The problem is that the plants adjusted to the low light/low CO2 by changing their Rubisco levels. They had also started using their energy reserves as well as pulling nutrients from the sediment. By the time you got back they would have been low on energy reserves. Turning the lights up drains them further of those reserves because they are unable to use the extra CO2 for at least a few weeks. It takes that amount of time to generate another Rubisco change.

So energy production demand increased (due to higher light) but energy production did not (because Carbon fixation apparatus was stuck in low gear.) Since they were already low on reserves, you basically emptied the tank by turning the lights up.

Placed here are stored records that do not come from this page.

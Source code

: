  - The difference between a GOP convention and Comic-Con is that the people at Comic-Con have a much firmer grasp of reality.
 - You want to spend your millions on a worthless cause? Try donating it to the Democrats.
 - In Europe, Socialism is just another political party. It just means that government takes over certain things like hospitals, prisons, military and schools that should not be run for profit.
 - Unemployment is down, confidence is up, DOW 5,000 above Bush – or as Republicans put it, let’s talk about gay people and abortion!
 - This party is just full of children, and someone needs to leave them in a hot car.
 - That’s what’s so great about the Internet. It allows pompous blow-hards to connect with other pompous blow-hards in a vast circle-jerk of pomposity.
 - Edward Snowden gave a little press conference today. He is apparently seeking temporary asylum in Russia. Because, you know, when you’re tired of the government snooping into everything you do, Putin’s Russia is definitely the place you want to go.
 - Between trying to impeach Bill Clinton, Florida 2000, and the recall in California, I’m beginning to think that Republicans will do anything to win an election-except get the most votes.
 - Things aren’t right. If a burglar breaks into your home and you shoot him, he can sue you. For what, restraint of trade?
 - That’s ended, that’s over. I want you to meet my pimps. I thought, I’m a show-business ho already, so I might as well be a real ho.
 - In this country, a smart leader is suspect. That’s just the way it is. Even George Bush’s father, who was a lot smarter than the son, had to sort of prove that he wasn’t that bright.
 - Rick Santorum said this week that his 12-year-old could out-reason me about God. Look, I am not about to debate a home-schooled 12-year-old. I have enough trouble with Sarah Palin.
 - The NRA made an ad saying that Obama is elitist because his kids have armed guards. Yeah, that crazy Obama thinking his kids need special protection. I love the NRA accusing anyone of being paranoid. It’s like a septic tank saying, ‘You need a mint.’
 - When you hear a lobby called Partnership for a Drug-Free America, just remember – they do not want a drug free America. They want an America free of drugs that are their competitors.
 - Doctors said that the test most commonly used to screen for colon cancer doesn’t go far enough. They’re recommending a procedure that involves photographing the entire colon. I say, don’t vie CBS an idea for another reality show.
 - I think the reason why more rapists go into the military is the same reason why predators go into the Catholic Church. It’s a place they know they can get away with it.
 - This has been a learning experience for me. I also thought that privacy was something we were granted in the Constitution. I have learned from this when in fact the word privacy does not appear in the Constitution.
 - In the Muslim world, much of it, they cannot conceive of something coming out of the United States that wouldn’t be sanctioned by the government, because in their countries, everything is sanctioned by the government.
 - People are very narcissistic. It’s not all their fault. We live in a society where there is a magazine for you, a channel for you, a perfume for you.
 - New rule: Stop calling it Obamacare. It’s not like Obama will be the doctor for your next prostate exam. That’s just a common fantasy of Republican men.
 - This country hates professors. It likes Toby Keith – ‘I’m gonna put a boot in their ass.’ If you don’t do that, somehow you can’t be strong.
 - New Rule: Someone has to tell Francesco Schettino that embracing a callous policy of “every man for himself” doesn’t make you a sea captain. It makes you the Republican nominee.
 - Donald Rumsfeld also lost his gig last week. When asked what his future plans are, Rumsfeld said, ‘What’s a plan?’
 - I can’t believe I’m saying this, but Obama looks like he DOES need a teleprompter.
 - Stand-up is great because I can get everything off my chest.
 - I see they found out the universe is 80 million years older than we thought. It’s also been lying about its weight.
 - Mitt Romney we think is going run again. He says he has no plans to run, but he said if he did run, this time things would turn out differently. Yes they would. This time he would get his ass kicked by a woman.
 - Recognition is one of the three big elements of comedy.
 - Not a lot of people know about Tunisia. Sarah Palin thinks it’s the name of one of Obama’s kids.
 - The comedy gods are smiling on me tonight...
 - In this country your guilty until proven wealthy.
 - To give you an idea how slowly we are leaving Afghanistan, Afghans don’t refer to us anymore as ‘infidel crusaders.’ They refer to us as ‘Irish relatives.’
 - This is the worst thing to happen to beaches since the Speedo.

This is a classic failure that happens to many nutrient haters at tank startup. They put in new plants that have been grown emmersed. Emmersed plants have a pretty good energy reserve built up. The tank is flooded, the plants are pummeled with light and the hobbyist decides that no nutrients will be added. This is fine if a nutritious substrate is used, but often it isn't. The plants grow fine for weeks but then they start to fail. The nutrient hater then immediately blames NO3 for his/her problem. The real problem is that the nutrient and energy reserves are spent. With poor nutrient uptake and under high light, the plants economy crumbles.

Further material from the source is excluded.